The people that have watched that this month have watched an average of 92.1 percent of the video.

This is a video last fall from The Yankee recovering from her first popliteal artery entrapment surgery.

It’s a seemingly rare problem, involving compression of one of the arteries in the leg because of muscle development. A week before that video she limped back into the house after the procedure at the Cleveland Clinic. Every day was a bit more walking. She started rehab on that leg a week later. (Last month she had surgery on the other leg. Today she went out for her second post-op run. We had our first bike ride last weekend.)

The people that have watched that this month have watched an average of 94.9 percent of the video.

This video is from May of 2018. I’d gone on a walk and saw these geese flying toward me from some ways off. I had just enough time to fumble for my phone.

This one has an average percentage viewed rate of 96.8.

Ahh, our old friend, the Short Film of No Consequence series makes an appearance. This is from a candy store in Savannah. I shot, and edited this, in the store, in January 2016, and I hope all of those delicious treats found happy homes.

Viewers here have watched an average of 97.5 percent of the video this month.

In the summer of 2017 we visited Scotland. Ceannabeinne Beach, in Durness, is known as the beach of the burn of bereavement and death. The story goes that an elderly women fell and drowned in the burn here and her body was later washed down to the shore. There are ruins of a small fire here, but like all of the other locals, the tenants were forced out in 1842 for sheep farming. Just off the coast there’s a small island, Eilean Hoan, or the burial island. It once was prime grazing land and home to four families, until the Clearances. Now the island is a national nature reserve.

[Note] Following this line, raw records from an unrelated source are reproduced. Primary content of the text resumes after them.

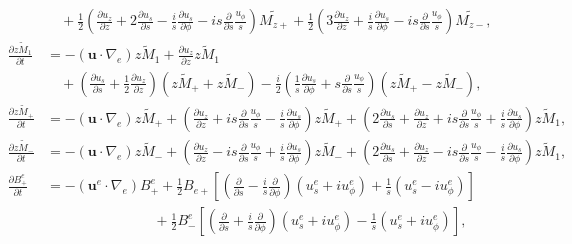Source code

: \begin{align*}
    &\quad + \frac{1}{2} \left(\frac{\partial u_z}{\partial z} + 2 \frac{\partial u_s}{\partial s} - \frac{i}{s} \frac{\partial u_s}{\partial \phi} - is \frac{\partial}{\partial s}\frac{u_\phi}{s}\right) \widetilde{M_{z+}}
    + \frac{1}{2}\left(3 \frac{\partial u_z}{\partial z} + \frac{i}{s}\frac{\partial u_s}{\partial \phi} - is \frac{\partial}{\partial s}\frac{u_\phi}{s}\right) \widetilde{M_{z-}}, \\
    \frac{\partial \widetilde{zM_1}}{\partial t} &= -(\mathbf{u}\cdot \nabla_e) \widetilde{zM_1} + \frac{\partial u_z}{\partial z} \widetilde{zM_1} \\
    &\quad + \left(\frac{\partial u_s}{\partial s} + \frac{1}{2}\frac{\partial u_z}{\partial z}\right) \left(\widetilde{zM_+} + \widetilde{zM_-}\right) - \frac{i}{2}\left(\frac{1}{s}\frac{\partial u_s}{\partial \phi} + s \frac{\partial}{\partial s}\frac{u_\phi}{s}\right) \left(\widetilde{zM_+} - \widetilde{zM_-}\right), \\
    \frac{\partial \widetilde{zM_+}}{\partial t} &= - (\mathbf{u}\cdot \nabla_e) \widetilde{zM_+} + \left(\frac{\partial u_z}{\partial z} + i s\frac{\partial}{\partial s}\frac{u_\phi}{s} - \frac{i}{s}\frac{\partial u_s}{\partial \phi}\right) \widetilde{zM_+} + \left(2\frac{\partial u_s}{\partial s} + \frac{\partial u_z}{\partial z} + is \frac{\partial}{\partial s}\frac{u_\phi}{s}+ \frac{i}{s}\frac{\partial u_s}{\partial \phi}\right) \widetilde{zM_1}, \\
    \frac{\partial \widetilde{zM_-}}{\partial t} &= - (\mathbf{u}\cdot \nabla_e) \widetilde{zM_-} + \left(\frac{\partial u_z}{\partial z} - i s\frac{\partial}{\partial s}\frac{u_\phi}{s} + \frac{i}{s}\frac{\partial u_s}{\partial \phi}\right) \widetilde{zM_-} + \left(2\frac{\partial u_s}{\partial s} + \frac{\partial u_z}{\partial z} - is \frac{\partial}{\partial s}\frac{u_\phi}{s}- \frac{i}{s}\frac{\partial u_s}{\partial \phi}\right) \widetilde{zM_1}, \\
    \frac{\partial B_{+}^e}{\partial t} &= - \left(\mathbf{u}^e \cdot \nabla_e\right) B_{+}^e + \frac{1}{2} B_{e+} \left[\left(\frac{\partial}{\partial s} - \frac{i}{s}\frac{\partial}{\partial \phi}\right) \left(u_{s}^e + iu_{\phi}^e\right) + \frac{1}{s} \left(u_{s}^e - i u_{\phi}^e\right)\right] \\ 
    &\qquad \qquad \qquad \quad \,\,\,\, + \frac{1}{2} B_{-}^e \left[\left(\frac{\partial}{\partial s} + \frac{i}{s}\frac{\partial}{\partial \phi}\right) \left(u_{s}^e + iu_{\phi}^e\right) - \frac{1}{s} \left(u_{s}^e + i u_{\phi}^e\right)\right], \\ 

\end{align*}
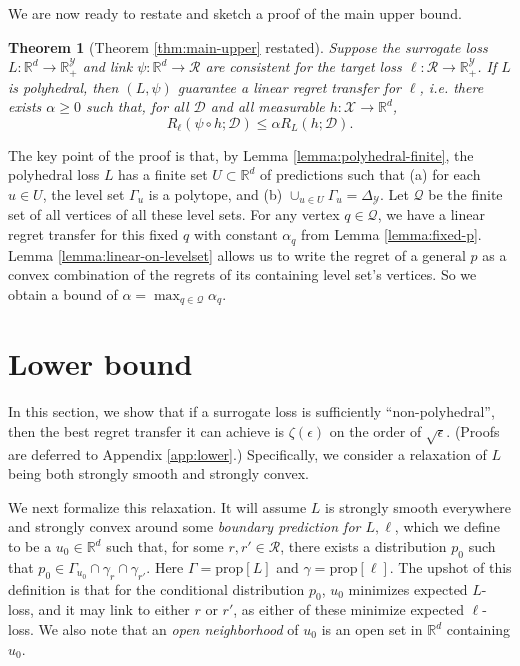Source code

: \documentclass{article}
\newtheorem{theorem}{Theorem}
\theoremstyle{definition}\newtheorem{definition}{Definition}
\theoremstyle{definition}\newtheorem{assumption}{Assumption}
\newcommand{\reals}{\mathbb{R}}
\newcommand{\prop}[1]{\mathrm{prop}[#1]}
\newcommand{\simplex}{\Delta_\Y}
\newcommand{\D}{\mathcal{D}}
\newcommand{\R}{\mathcal{R}}
\newcommand{\X}{\mathcal{X}}
\newcommand{\Y}{\mathcal{Y}}
\begin{document}
We are now ready to restate and sketch a proof of the main upper bound.
\begin{theorem}[Theorem \ref{thm:main-upper} restated] \label{thm:main-upper-details}
  Suppose the surrogate loss $L: \reals^d \to \reals_+^{\Y}$ and link $\psi: \reals^d \to \R$ are consistent for the target loss $\ell: \R \to \reals_+^{\Y}$.
  If $L$ is polyhedral, then $(L,\psi)$ guarantee a linear regret transfer for $\ell$, i.e. there exists $\alpha \geq 0$ such that, for all $\D$ and all measurable $h: \X \to \reals^d$,
    \[ R_{\ell}(\psi \circ h ; \D) \leq \alpha R_L(h ; \D) . \]
\end{theorem}
The key point of the proof is that, by Lemma \ref{lemma:polyhedral-finite}, the polyhedral loss $L$ has a finite set $U \subset \reals^d$ of predictions such that (a) for each $u \in U$, the level set $\Gamma_u$ is a polytope, and (b) $\cup_{u \in U} \Gamma_u = \simplex$.
Let $\mathcal{Q}$ be the finite set of all vertices of all these level sets.
For any vertex $q \in \mathcal{Q}$, we have a linear regret transfer for this fixed $q$ with constant $\alpha_q$ from Lemma \ref{lemma:fixed-p}.
Lemma \ref{lemma:linear-on-levelset} allows us to write the regret of a general $p$ as a convex combination of the regrets of its containing level set's vertices.
So we obtain a bound of $\alpha = \max_{q \in \mathcal{Q}} \alpha_q$.


\section{Lower bound} \label{sec:lower}

In this section, we show that if a surrogate loss is sufficiently ``non-polyhedral'', then the best regret transfer it can achieve is $\zeta(\epsilon)$ on the order of $\sqrt{\epsilon}$.
(Proofs are deferred to Appendix \ref{app:lower}.)
Specifically, we consider a relaxation of $L$ being both strongly smooth and strongly convex.

We next formalize this relaxation.
It will assume $L$ is strongly smooth everywhere and strongly convex around some \emph{boundary prediction for $L,\ell$}, which we define to be a $u_0 \in \reals^d$ such that, for some $r,r' \in \R$, there exists a distribution $p_0$ such that $p_0 \in \Gamma_{u_0} \cap \gamma_r \cap \gamma_{r'}$.
Here $\Gamma = \prop{L}$ and $\gamma = \prop{\ell}$.
The upshot of this definition is that for the conditional distribution $p_0$, $u_0$ minimizes expected $L$-loss, and it may link to either $r$ or $r'$, as either of these minimize expected $\ell$-loss.
We also note that an \emph{open neighborhood} of $u_0$ is an open set in $\reals^d$ containing $u_0$.
\end{document}
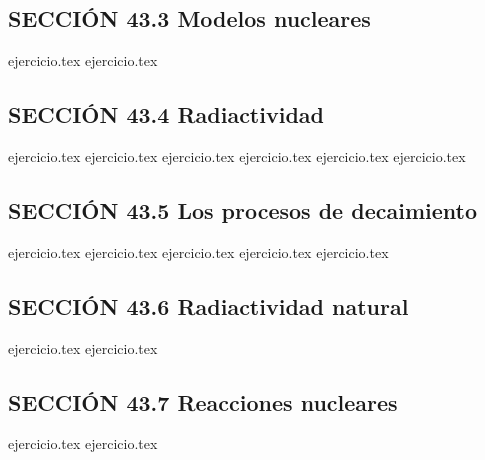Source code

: \subsection*{SECCIÓN 43.3 Modelos nucleares}
\begin{enumerate}
    \setcounter{enumi}{10}
    {ejercicio.tex}
    {ejercicio.tex}
\end{enumerate}

\subsection*{SECCIÓN 43.4 Radiactividad}
\begin{enumerate}
    \setcounter{enumi}{12}
    {ejercicio.tex}
    {ejercicio.tex}
    {ejercicio.tex}
    {ejercicio.tex}
    {ejercicio.tex}
    {ejercicio.tex}
\end{enumerate}

\subsection*{SECCIÓN 43.5 Los procesos de decaimiento}
\begin{enumerate}
    \setcounter{enumi}{18}
    {ejercicio.tex}
    {ejercicio.tex}
    {ejercicio.tex}
    {ejercicio.tex}
    {ejercicio.tex}
\end{enumerate}

\subsection*{SECCIÓN 43.6 Radiactividad natural}
\begin{enumerate}
    \setcounter{enumi}{23}
    {ejercicio.tex}
    {ejercicio.tex}
\end{enumerate}

\subsection*{SECCIÓN 43.7 Reacciones nucleares}
\begin{enumerate}
    \setcounter{enumi}{25}
    {ejercicio.tex}
    {ejercicio.tex}
\end{enumerate}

That beautiful scenery has earned a 99.1 percent video view.

Let’s goo to another beautiful part of Scotland. These are a few extra bits from an afternoon walking around Torridon.

I can brag about this one having a 99.7 percent viewed rate this month.

(You can see why on these. All of Scotland is stunning.)

This one feels like a cheat. It’s an eight-second clip. But it got a perfect 100 percent on the ol’ view-o-meter.

We’d just returned from a red-eye flight across two-thirds of the country. And I thought that would mean a nap. For most people it would mean a nap. For me, it meant going on a really hard bike ride. It was great.

Which brings us to this video, which I shot late last summer in Alabama.

It is presently enjoying 179.1 percent, meaning people are watching it almost twice.

Which means you have to watch it almost twice, to keep the numbers consistent.

The most viewed video this month? This 2017 flooding footage.

One other analytical note which, also doesn’t matter, but my site, for reasons that escape me, this month hit 4.6 million views.

Thanks for clicking the refresh button so often, everyone!